Je me tourne vers Danica.
— Je crois qu’on fait à peu près la même taille. Je te parie que j’ai des robes qui
seront assorties à ces escarpins.
— Ce n’est pas tombé dans l’oreille d’une sourde. Tu as une des plus belles garde-
robes. Cordaye aussi. Tu as vu les toilettes que lui préparent ses femmes de chambre ?
Je soupire. Les bonnes de Cordaye ont des doigts de fée : elles confectionnent des
tenues époustouflantes. Les robes de Nova sont elles aussi un cran au-dessus des
autres. Je me demande si la gagnante de la Sélection pourra choisir ses femmes de
chambre. Martha, Cindly et Emon sont mes anges gardiens. Je ne peux pas m’imaginer
vivre au palais sans elles à mes côtés.
— Tu sais ce que je trouve étrange ?
— Quoi ? me répond Madeline, qui explore la boîte à bijoux de Bianca.
— Un jour, ce sera différent. L’une de nous va se retrouver ici toute seule.
Danica vient s’asseoir près de moi à la coiffeuse.
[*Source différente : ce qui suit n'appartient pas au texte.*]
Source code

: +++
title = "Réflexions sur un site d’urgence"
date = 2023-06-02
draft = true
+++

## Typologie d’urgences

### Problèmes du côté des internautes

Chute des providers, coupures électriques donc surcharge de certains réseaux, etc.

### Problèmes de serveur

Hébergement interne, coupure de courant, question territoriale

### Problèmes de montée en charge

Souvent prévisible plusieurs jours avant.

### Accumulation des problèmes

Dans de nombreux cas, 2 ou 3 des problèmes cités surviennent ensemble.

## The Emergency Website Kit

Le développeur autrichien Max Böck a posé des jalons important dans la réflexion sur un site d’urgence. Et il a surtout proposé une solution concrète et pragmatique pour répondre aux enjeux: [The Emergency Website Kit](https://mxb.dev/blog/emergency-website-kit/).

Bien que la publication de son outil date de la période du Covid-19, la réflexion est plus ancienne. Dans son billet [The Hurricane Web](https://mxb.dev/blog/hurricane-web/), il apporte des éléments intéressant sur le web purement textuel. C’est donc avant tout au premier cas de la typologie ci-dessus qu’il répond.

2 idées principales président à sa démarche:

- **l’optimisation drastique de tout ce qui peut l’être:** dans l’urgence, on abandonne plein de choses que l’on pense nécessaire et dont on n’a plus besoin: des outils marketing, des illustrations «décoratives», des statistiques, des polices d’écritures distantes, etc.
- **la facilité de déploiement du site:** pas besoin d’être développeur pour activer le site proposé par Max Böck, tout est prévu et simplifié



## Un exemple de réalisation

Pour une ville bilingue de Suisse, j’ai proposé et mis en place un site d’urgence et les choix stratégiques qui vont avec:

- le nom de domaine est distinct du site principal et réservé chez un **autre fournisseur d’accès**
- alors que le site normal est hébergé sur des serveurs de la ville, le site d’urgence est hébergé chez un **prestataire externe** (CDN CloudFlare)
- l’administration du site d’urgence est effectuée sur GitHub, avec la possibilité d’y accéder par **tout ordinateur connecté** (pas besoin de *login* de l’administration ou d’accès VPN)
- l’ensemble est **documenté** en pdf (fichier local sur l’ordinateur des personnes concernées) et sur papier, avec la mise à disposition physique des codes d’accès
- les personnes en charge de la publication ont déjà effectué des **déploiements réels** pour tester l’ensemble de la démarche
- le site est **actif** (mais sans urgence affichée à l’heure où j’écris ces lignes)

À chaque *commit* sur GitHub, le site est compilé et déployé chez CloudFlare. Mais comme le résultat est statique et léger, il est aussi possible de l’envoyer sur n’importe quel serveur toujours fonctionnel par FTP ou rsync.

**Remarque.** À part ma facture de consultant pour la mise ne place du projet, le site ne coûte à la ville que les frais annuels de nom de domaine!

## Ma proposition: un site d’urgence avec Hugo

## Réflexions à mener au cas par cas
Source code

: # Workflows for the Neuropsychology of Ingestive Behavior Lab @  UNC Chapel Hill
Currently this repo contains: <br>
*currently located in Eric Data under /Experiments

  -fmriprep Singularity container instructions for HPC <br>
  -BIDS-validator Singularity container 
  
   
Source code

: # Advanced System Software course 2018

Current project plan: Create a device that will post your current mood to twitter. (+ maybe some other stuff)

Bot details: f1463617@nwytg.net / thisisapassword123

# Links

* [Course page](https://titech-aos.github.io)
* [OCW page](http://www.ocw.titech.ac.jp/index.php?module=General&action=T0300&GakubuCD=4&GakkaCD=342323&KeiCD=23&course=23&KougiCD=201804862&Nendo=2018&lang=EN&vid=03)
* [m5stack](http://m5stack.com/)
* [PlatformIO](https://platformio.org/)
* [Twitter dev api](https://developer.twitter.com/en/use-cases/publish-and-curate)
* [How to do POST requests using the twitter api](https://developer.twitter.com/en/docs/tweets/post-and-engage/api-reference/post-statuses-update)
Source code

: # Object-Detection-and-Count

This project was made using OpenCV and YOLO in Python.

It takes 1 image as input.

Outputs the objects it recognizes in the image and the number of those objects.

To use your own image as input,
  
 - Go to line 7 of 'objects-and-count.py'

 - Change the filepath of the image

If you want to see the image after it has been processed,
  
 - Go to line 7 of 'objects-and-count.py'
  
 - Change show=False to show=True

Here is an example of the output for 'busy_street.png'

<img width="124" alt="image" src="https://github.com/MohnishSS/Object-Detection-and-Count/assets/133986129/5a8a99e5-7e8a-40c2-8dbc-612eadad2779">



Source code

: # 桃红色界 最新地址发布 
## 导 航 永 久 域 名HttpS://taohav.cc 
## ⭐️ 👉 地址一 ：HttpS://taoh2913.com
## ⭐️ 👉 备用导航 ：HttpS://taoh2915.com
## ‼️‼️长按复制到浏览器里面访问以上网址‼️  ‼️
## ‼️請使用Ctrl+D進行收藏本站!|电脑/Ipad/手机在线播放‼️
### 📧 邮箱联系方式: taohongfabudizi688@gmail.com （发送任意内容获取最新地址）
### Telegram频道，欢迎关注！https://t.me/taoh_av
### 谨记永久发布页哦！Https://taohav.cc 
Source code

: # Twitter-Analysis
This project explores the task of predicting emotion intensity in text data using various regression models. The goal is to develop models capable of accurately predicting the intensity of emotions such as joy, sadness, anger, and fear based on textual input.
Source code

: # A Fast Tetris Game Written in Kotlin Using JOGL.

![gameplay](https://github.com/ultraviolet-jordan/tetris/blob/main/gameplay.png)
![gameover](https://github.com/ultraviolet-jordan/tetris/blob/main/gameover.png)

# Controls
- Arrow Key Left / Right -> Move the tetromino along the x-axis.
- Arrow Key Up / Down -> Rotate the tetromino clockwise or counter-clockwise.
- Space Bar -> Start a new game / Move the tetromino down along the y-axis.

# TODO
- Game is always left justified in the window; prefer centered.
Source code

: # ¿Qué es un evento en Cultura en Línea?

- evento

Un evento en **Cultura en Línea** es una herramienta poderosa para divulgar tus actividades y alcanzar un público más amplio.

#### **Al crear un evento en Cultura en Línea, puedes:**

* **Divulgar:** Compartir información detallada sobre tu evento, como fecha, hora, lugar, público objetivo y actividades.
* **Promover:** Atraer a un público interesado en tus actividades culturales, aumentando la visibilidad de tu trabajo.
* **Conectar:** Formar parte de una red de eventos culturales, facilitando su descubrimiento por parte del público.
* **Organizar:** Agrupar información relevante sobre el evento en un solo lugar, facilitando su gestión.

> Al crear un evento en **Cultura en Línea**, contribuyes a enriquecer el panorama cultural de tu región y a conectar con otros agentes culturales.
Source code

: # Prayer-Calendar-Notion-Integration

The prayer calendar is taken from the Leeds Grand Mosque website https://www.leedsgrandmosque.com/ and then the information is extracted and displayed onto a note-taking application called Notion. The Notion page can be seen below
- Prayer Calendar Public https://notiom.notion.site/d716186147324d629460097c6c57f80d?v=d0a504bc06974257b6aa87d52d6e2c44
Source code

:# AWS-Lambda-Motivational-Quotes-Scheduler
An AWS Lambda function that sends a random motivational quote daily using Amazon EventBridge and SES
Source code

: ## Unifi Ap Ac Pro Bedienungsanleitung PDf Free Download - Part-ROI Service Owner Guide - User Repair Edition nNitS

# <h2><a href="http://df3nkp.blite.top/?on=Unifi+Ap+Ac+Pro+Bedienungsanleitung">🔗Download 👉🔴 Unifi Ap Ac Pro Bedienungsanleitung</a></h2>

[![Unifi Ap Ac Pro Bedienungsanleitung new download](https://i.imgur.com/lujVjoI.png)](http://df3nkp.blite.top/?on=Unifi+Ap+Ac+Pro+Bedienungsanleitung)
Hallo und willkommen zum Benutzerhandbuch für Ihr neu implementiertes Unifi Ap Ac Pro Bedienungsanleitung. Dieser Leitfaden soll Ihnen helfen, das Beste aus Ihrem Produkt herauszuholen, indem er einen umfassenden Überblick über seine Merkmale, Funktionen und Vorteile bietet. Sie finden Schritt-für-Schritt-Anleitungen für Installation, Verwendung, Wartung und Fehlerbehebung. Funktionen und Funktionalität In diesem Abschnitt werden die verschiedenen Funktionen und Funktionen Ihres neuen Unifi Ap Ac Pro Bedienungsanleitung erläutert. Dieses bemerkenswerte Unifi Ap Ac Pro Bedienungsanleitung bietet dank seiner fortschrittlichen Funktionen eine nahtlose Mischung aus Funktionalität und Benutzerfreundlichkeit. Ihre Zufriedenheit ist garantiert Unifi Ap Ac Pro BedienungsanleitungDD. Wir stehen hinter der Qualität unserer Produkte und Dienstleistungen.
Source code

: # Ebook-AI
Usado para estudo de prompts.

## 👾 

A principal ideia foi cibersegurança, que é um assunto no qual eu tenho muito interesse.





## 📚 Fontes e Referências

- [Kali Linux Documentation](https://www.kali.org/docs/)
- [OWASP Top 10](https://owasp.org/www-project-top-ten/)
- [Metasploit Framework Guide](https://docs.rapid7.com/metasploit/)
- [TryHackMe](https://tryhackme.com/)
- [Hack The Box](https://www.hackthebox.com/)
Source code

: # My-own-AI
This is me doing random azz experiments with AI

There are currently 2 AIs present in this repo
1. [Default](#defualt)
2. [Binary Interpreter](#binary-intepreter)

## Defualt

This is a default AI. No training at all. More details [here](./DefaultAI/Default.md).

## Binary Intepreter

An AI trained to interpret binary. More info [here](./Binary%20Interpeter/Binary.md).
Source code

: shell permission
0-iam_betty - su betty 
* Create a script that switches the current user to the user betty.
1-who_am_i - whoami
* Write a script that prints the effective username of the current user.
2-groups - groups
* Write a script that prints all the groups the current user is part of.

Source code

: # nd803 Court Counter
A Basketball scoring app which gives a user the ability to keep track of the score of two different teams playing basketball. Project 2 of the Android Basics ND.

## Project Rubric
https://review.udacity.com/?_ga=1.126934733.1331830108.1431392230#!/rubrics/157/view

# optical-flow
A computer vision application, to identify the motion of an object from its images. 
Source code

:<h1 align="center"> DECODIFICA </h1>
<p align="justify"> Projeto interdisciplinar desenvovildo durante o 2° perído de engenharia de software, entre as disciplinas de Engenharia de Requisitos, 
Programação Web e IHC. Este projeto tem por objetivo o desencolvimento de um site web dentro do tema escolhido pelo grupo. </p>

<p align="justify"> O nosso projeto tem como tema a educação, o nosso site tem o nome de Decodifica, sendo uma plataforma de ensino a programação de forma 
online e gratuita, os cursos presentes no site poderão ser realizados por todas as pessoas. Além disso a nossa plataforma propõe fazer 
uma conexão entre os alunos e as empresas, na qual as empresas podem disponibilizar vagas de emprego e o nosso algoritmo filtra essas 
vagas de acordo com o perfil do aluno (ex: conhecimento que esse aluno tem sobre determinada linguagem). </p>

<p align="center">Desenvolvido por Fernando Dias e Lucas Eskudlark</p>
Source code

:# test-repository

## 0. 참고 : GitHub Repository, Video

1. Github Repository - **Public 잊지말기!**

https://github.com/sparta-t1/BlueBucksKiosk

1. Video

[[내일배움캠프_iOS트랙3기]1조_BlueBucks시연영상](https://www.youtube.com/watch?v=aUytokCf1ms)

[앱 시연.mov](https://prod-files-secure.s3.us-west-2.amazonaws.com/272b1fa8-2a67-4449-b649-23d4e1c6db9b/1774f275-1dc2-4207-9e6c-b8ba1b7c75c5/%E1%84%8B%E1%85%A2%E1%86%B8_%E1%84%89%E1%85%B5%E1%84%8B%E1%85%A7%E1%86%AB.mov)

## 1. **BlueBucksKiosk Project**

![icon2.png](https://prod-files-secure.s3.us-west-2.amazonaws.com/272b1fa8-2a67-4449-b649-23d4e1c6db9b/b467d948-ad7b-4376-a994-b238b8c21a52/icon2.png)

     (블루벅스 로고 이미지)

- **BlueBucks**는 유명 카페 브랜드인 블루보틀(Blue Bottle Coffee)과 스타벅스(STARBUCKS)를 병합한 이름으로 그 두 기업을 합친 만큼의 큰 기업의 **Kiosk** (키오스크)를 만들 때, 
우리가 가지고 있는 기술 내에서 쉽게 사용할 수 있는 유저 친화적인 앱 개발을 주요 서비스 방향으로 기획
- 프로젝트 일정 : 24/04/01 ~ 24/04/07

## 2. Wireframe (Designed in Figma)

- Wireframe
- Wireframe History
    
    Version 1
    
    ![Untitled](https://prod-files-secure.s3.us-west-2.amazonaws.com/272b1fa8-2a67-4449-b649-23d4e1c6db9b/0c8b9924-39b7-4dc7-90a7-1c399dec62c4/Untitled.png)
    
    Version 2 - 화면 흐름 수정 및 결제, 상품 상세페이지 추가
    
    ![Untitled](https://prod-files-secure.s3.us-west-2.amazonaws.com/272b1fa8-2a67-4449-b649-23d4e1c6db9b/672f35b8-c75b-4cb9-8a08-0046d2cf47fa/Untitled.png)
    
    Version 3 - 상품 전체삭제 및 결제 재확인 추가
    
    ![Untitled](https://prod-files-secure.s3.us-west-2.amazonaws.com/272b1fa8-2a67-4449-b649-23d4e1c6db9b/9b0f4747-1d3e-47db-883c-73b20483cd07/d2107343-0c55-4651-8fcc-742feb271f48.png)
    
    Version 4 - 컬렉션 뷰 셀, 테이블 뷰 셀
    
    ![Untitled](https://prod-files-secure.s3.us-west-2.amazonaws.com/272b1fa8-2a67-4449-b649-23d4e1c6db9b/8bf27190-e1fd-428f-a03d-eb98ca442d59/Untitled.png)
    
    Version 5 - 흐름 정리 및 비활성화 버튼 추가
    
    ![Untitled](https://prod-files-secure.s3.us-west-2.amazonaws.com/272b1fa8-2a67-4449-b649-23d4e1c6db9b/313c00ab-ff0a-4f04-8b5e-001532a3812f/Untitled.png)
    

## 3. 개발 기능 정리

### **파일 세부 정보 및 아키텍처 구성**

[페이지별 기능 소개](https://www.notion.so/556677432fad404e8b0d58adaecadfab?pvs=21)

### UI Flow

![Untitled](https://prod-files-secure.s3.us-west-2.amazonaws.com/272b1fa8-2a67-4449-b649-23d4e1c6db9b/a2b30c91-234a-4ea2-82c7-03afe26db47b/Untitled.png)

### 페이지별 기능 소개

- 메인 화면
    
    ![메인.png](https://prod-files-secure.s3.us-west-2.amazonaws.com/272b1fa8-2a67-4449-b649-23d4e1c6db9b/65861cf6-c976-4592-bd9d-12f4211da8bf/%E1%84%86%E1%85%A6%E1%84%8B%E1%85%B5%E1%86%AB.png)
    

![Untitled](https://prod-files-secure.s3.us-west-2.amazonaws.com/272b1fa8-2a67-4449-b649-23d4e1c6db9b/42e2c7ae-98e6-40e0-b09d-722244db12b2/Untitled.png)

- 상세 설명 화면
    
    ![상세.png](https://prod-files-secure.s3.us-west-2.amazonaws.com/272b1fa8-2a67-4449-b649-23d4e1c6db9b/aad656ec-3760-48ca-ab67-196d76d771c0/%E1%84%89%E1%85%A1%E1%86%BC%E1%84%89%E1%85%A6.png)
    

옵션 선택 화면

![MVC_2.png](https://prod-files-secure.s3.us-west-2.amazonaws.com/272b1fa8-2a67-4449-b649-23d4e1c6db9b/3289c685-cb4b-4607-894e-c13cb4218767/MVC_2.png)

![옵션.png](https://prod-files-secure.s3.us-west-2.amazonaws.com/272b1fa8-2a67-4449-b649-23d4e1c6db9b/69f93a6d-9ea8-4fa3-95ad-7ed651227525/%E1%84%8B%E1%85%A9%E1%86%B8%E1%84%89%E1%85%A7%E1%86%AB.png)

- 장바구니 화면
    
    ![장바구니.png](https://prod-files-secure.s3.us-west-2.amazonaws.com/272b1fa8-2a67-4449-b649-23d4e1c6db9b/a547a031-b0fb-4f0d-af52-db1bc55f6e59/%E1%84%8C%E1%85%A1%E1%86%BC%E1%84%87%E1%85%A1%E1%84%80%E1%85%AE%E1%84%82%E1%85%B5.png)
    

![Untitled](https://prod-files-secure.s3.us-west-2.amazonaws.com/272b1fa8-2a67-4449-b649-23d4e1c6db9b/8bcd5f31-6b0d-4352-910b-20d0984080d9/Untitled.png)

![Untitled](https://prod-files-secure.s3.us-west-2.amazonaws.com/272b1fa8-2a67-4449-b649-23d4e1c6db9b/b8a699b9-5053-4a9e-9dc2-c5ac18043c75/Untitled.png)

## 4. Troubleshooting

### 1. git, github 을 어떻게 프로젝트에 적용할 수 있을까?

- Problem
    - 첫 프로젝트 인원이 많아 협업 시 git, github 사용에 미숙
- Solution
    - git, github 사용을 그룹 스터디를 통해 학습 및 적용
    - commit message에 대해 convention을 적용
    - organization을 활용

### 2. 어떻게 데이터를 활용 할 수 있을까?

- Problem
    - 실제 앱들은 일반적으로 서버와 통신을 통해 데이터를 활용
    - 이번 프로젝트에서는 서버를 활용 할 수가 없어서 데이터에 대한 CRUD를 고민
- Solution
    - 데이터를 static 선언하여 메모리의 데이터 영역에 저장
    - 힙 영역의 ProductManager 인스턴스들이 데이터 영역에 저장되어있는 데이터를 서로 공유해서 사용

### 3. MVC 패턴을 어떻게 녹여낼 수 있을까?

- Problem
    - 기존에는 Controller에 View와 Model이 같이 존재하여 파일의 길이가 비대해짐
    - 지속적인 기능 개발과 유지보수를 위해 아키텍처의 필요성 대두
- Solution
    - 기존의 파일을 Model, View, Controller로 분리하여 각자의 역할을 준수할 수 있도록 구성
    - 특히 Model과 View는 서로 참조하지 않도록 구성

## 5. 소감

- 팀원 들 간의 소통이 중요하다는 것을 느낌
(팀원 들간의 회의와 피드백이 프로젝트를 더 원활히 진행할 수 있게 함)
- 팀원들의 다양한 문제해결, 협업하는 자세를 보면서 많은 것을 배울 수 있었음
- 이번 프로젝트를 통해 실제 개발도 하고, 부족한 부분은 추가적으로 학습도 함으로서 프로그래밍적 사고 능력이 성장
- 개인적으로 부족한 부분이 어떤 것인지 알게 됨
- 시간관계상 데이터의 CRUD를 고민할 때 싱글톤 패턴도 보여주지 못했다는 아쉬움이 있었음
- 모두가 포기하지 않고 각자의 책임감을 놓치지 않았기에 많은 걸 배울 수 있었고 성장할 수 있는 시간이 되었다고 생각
— Je sais. Tu penses que ça explique pourquoi la reine est en colère ? Peut-être
qu’elle est restée seule trop longtemps.
— Je crois que c’est par choix personnel, déclare Madeline. Elle aurait pu embaucher
une dame de compagnie, ou inviter tous les gens qu’elle voulait. Elle pourrait faire venir
tous ses cousins et cousines, elle n’aurait qu’à claquer des doigts.
— Pas si le roi y trouve à redire, rétorque Danica.
— C’est vrai, relance Madeline. Je n’arrive pas à saisir le roi. Il m’a l’air détaché de
tout. Vous pensez que Clarkson sera comme lui ?
Je prends la parole :
— Non. Clarkson a une personnalité bien à lui.
Ma réponse est accueillie par un profond silence. Je lève la tête, Danica me dévisage
avec un sourire malicieux.
— Quoi ?
— Tu es mordue, me dit-elle, presque désolée pour moi.
— Qu’est-ce que tu veux dire par là ?
— Tu es amoureuse de lui. Tu pourrais apprendre demain qu’il mange des chatons au
petit déjeuner, tu serais encore folle de lui.
Je me tiens bien droite.
— Il pourrait m’épouser. Je n’ai pas le droit de l’aimer ?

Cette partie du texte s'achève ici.